-- Provided records follows --

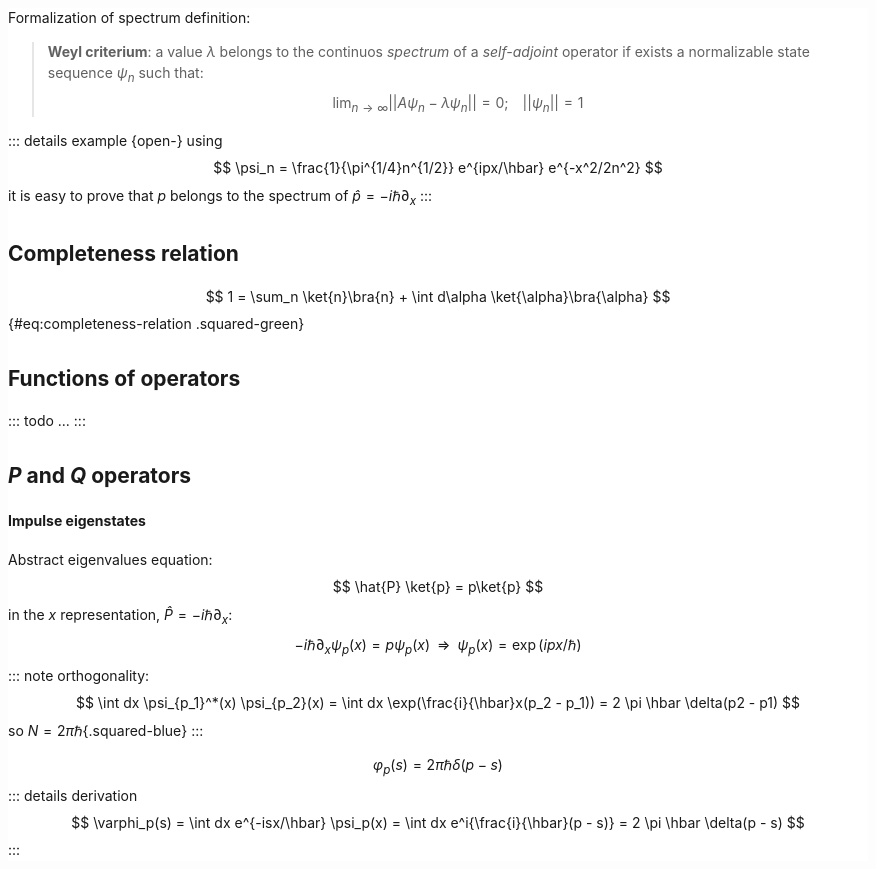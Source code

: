 Formalization of spectrum definition:
> **Weyl criterium**: a value $\lambda$ belongs to the continuos *spectrum* of a *self-adjoint* operator if exists a normalizable state sequence $\psi_n$ such that:
> $$
> \lim_{n \rightarrow \infty} || A \psi_n - \lambda \psi_n || = 0 ;\;\;\;\; ||\psi_n|| = 1
> $$

::: details example {open-}
using
$$
\psi_n = \frac{1}{\pi^{1/4}n^{1/2}} e^{ipx/\hbar} e^{-x^2/2n^2}
$$
it is easy to prove that $p$ belongs to the spectrum of $\hat{p} = -i\hbar \partial_x$
:::

## Completeness relation

$$
1 = \sum_n \ket{n}\bra{n} + \int d\alpha \ket{\alpha}\bra{\alpha}
$${#eq:completeness-relation .squared-green}

## Functions of operators

::: todo
...
:::

## $P$ and $Q$ operators

#### Impulse eigenstates

Abstract eigenvalues equation:
$$
\hat{P} \ket{p} = p\ket{p}
$$
in the $x$ representation, $\hat{P} = -i\hbar\partial_x$:
$$
-i\hbar \partial_x \psi_p(x) = p\psi_p(x) \;\; \Longrightarrow \;\; \psi_p(x) = \exp(ipx/\hbar)
$$
::: note
orthogonality:
$$
\int dx \psi_{p_1}^*(x) \psi_{p_2}(x) = \int dx \exp(\frac{i}{\hbar}x(p_2 - p_1)) = 2 \pi \hbar \delta(p2 - p1)
$$
so $N = 2\pi\hbar${.squared-blue}
:::

$$
\varphi_p(s)  = 2 \pi \hbar \delta(p - s)
$$
::: details derivation
$$
\varphi_p(s) = \int dx e^{-isx/\hbar} \psi_p(x) = \int dx e^i{\frac{i}{\hbar}(p - s)} = 2 \pi \hbar \delta(p - s)
$$
:::
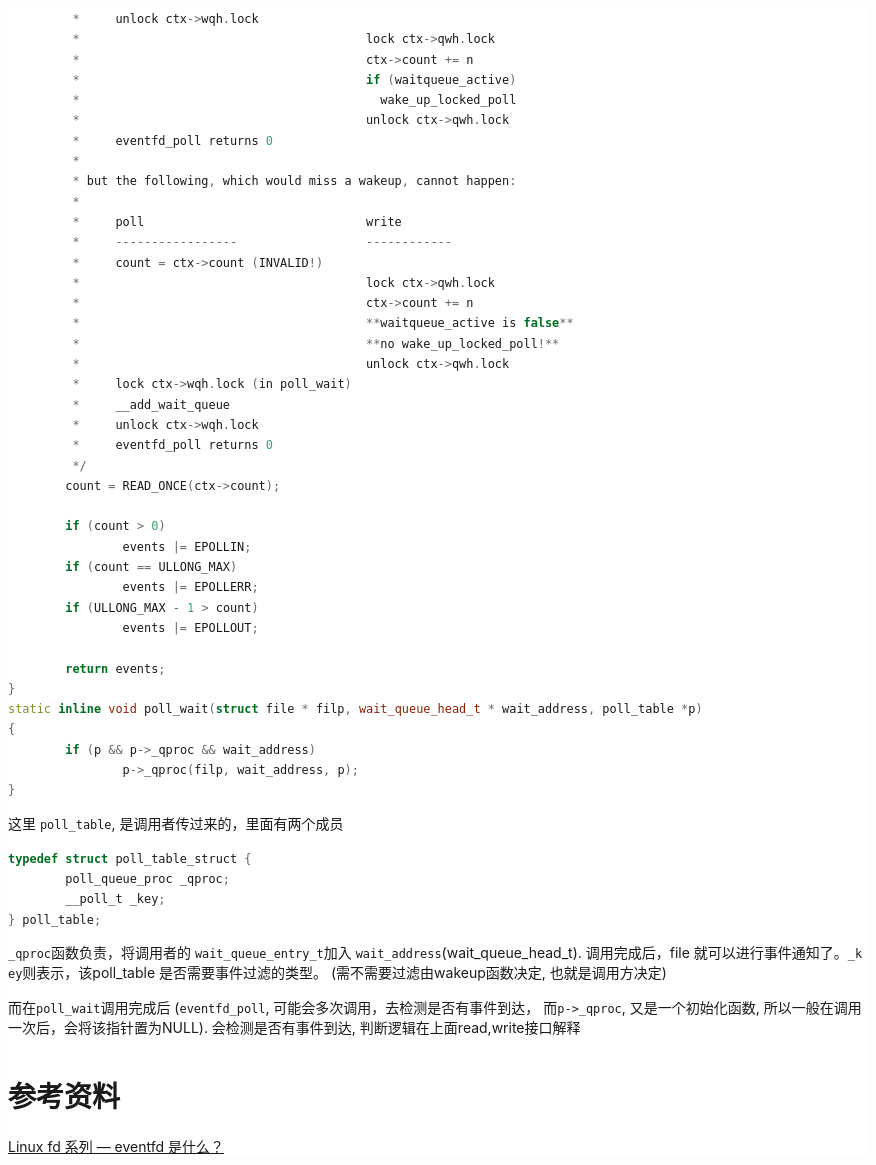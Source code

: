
 ```cpp
         *     unlock ctx->wqh.lock
         *                                        lock ctx->qwh.lock
         *                                        ctx->count += n
         *                                        if (waitqueue_active)
         *                                          wake_up_locked_poll
         *                                        unlock ctx->qwh.lock
         *     eventfd_poll returns 0
         *
         * but the following, which would miss a wakeup, cannot happen:
         *
         *     poll                               write
         *     -----------------                  ------------
         *     count = ctx->count (INVALID!)
         *                                        lock ctx->qwh.lock
         *                                        ctx->count += n
         *                                        **waitqueue_active is false**
         *                                        **no wake_up_locked_poll!**
         *                                        unlock ctx->qwh.lock
         *     lock ctx->wqh.lock (in poll_wait)
         *     __add_wait_queue
         *     unlock ctx->wqh.lock
         *     eventfd_poll returns 0
         */
        count = READ_ONCE(ctx->count);
        
        if (count > 0)
                events |= EPOLLIN;
        if (count == ULLONG_MAX)
                events |= EPOLLERR;
        if (ULLONG_MAX - 1 > count)
                events |= EPOLLOUT;
        
        return events;
}
static inline void poll_wait(struct file * filp, wait_queue_head_t * wait_address, poll_table *p)
{
        if (p && p->_qproc && wait_address)
                p->_qproc(filp, wait_address, p);
}
```
这里 `poll_table`, 是调用者传过来的，里面有两个成员
```cpp
typedef struct poll_table_struct {
        poll_queue_proc _qproc;
        __poll_t _key;
} poll_table;
```

`_qproc`函数负责，将调用者的 `wait_queue_entry_t`加入 `wait_address`(wait_queue_head_t).
调用完成后，file 就可以进行事件通知了。`_key`则表示，该poll_table 是否需要事件过滤的类型。
(需不需要过滤由wakeup函数决定, 也就是调用方决定)

而在`poll_wait`调用完成后 (`eventfd_poll`, 可能会多次调用，去检测是否有事件到达，
而`p->_qproc`, 又是一个初始化函数, 所以一般在调用一次后，会将该指针置为NULL).
会检测是否有事件到达, 判断逻辑在上面read,write接口解释


#  参考资料
[Linux fd 系列 — eventfd 是什么？](https://blog.csdn.net/EDDYCJY/article/details/118980819)
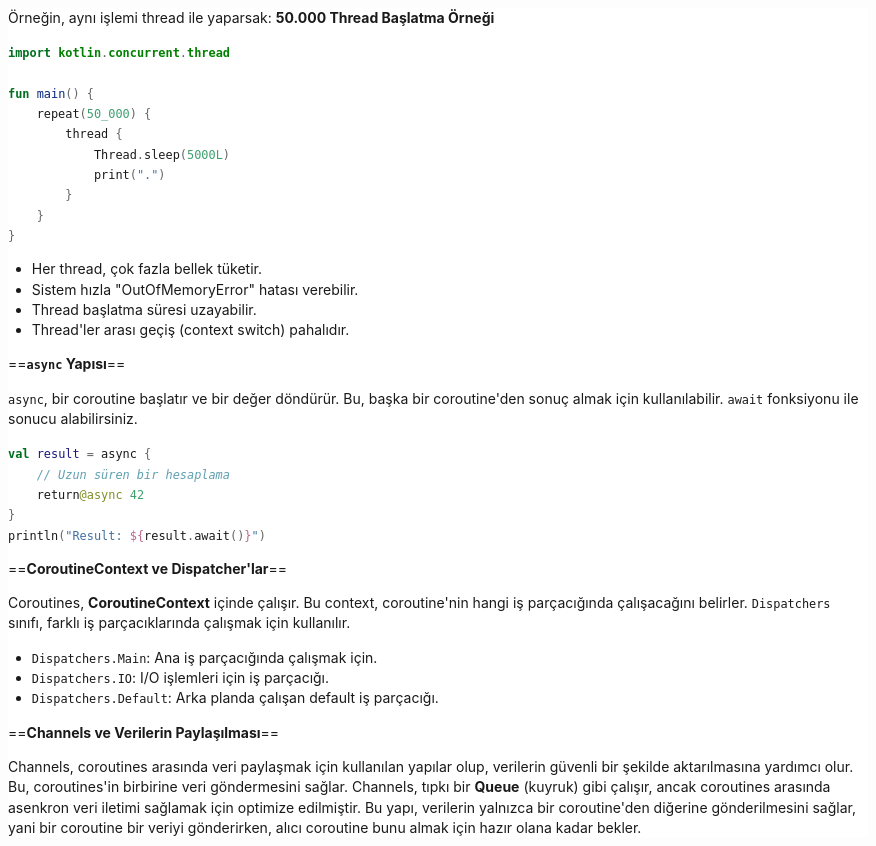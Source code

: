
 ```nginx

```

Örneğin, aynı işlemi thread ile yaparsak:
**50.000 Thread Başlatma Örneği**
```kotlin
import kotlin.concurrent.thread

fun main() {
    repeat(50_000) {
        thread {
            Thread.sleep(5000L)
            print(".")
        }
    }
}

```
- Her thread, çok fazla bellek tüketir.
- Sistem hızla "OutOfMemoryError" hatası verebilir.
- Thread başlatma süresi uzayabilir.
- Thread'ler arası geçiş (context switch) pahalıdır.


==**`async` Yapısı**==

`async`, bir coroutine başlatır ve bir değer döndürür. Bu, başka bir coroutine'den sonuç almak için kullanılabilir. `await` fonksiyonu ile sonucu alabilirsiniz.
```kotlin
val result = async {
    // Uzun süren bir hesaplama
    return@async 42
}
println("Result: ${result.await()}")

```



==**CoroutineContext ve Dispatcher'lar**==

Coroutines, **CoroutineContext** içinde çalışır. Bu context, coroutine'nin hangi iş parçacığında çalışacağını belirler. `Dispatchers` sınıfı, farklı iş parçacıklarında çalışmak için kullanılır.

- `Dispatchers.Main`: Ana iş parçacığında çalışmak için.
- `Dispatchers.IO`: I/O işlemleri için iş parçacığı.
- `Dispatchers.Default`: Arka planda çalışan default iş parçacığı.


==**Channels ve Verilerin Paylaşılması**==

Channels, coroutines arasında veri paylaşmak için kullanılan yapılar olup, verilerin güvenli bir şekilde aktarılmasına yardımcı olur. Bu, coroutines'in birbirine veri göndermesini sağlar.
Channels, tıpkı bir **Queue** (kuyruk) gibi çalışır, ancak coroutines arasında asenkron veri iletimi sağlamak için optimize edilmiştir. Bu yapı, verilerin yalnızca bir coroutine'den diğerine gönderilmesini sağlar, yani bir coroutine bir veriyi gönderirken, alıcı coroutine bunu almak için hazır olana kadar bekler.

-- Provided records concluded --

# What to work on
Based on the records above, how many lines hold the string "async"? Answer with the number by itself.

# Response
4